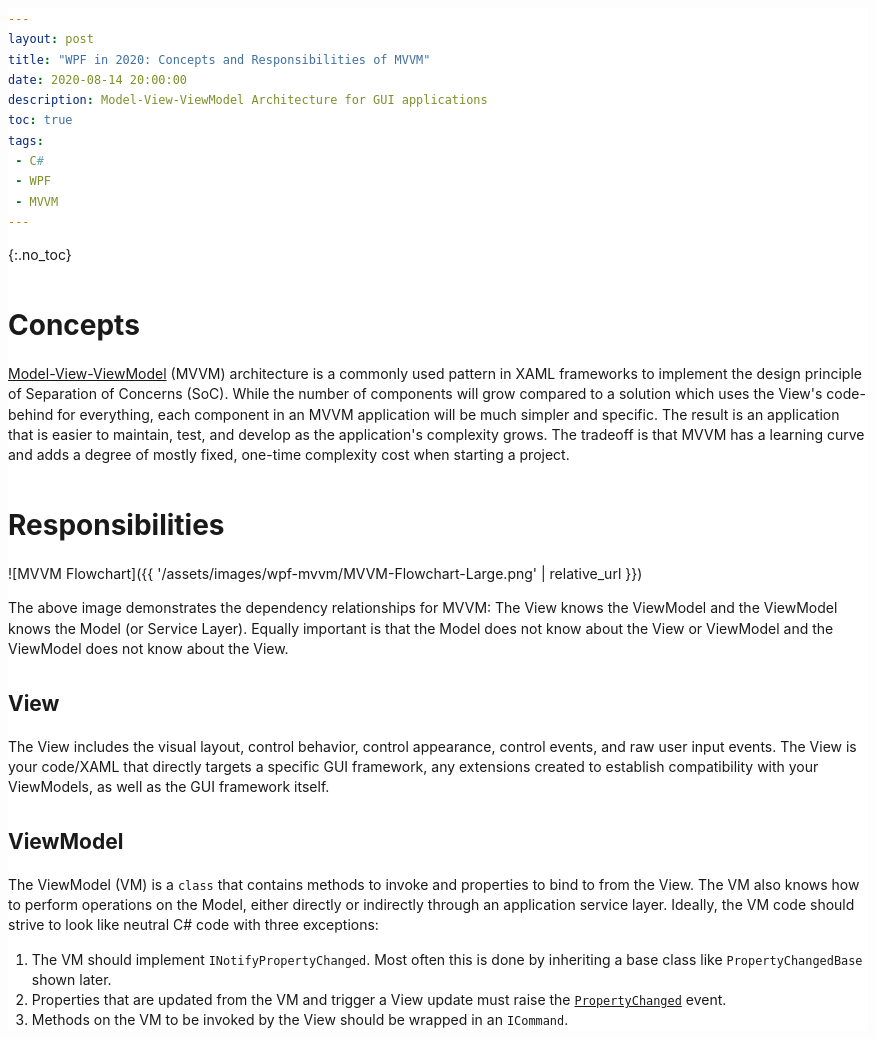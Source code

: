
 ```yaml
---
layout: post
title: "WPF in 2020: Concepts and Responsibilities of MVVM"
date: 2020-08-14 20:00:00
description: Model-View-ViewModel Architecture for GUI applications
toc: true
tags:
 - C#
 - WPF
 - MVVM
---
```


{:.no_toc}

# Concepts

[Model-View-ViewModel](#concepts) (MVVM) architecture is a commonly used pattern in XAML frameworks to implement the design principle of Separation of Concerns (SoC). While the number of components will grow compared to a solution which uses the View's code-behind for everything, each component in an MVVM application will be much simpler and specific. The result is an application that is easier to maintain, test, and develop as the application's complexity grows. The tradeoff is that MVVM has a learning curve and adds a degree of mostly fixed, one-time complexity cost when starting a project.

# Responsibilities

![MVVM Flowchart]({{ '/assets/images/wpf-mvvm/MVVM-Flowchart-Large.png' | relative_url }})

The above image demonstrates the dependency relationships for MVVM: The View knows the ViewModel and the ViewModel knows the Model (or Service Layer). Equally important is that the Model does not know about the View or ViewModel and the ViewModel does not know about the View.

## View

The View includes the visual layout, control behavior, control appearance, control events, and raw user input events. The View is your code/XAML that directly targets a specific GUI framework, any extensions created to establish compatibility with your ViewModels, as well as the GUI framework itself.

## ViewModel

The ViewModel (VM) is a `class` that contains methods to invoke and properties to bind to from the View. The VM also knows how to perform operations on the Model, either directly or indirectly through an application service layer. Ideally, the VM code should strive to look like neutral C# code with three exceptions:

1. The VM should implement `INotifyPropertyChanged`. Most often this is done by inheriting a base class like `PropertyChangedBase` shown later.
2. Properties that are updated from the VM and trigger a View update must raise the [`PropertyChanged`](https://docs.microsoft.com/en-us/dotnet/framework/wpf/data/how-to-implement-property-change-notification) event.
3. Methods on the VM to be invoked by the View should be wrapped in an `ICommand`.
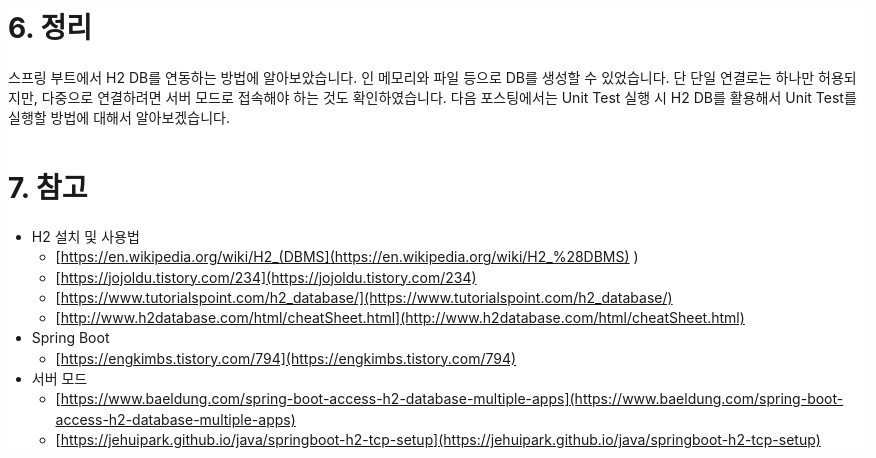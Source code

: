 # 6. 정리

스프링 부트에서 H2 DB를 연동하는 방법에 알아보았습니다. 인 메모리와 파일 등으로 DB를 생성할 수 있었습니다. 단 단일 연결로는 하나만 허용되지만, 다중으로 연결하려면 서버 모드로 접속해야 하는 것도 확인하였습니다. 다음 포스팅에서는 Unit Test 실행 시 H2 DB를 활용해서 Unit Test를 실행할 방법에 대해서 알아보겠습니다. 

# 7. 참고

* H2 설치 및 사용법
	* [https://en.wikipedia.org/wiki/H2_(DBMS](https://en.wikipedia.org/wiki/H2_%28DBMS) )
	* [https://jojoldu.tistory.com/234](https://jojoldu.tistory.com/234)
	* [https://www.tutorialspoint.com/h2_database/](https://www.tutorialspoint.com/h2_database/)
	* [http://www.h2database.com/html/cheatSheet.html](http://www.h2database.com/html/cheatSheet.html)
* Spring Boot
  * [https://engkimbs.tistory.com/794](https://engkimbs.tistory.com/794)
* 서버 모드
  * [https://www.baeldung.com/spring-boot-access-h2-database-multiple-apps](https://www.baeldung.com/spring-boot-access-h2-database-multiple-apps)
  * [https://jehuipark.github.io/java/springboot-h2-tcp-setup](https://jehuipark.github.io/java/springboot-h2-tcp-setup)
* * *
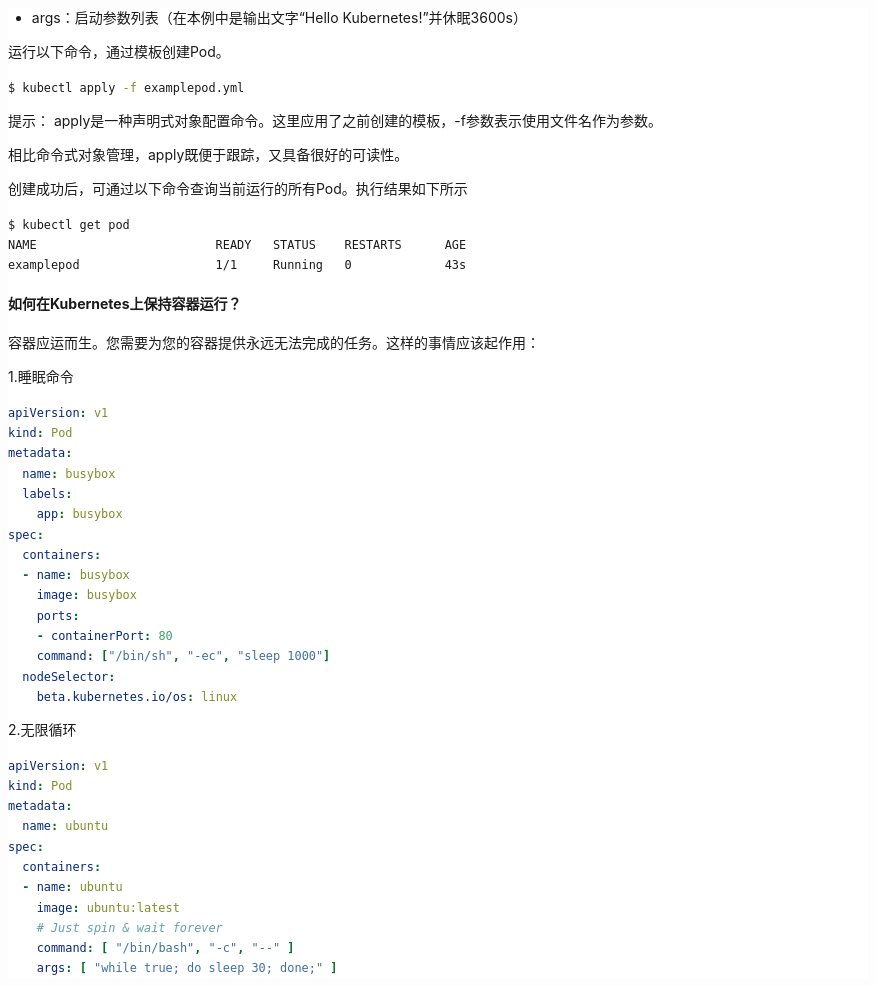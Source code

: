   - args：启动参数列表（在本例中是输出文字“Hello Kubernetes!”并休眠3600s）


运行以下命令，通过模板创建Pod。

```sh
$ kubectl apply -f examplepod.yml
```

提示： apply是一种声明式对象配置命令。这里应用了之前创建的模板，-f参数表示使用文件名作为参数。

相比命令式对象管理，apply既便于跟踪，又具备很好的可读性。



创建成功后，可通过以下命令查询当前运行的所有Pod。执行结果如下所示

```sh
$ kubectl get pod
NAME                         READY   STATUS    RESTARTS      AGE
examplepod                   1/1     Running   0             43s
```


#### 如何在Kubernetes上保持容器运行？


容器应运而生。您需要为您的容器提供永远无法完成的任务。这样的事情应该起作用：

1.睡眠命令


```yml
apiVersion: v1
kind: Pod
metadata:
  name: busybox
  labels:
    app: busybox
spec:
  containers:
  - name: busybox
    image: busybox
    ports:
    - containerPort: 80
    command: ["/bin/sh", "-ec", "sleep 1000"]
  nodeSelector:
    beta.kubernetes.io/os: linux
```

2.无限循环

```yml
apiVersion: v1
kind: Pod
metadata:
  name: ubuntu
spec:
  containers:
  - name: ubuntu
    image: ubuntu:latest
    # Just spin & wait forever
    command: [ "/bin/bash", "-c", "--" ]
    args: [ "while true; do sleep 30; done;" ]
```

#### [AIM OF THE EXERCISE]
For the word "done", find every line in the data that holds it and copy that line.

#### [OUTPUT OF THE EXERCISE]
1. The VM should implement `INotifyPropertyChanged`. Most often this is done by inheriting a base class like `PropertyChangedBase` shown later.
    args: [ "while true; do sleep 30; done;" ]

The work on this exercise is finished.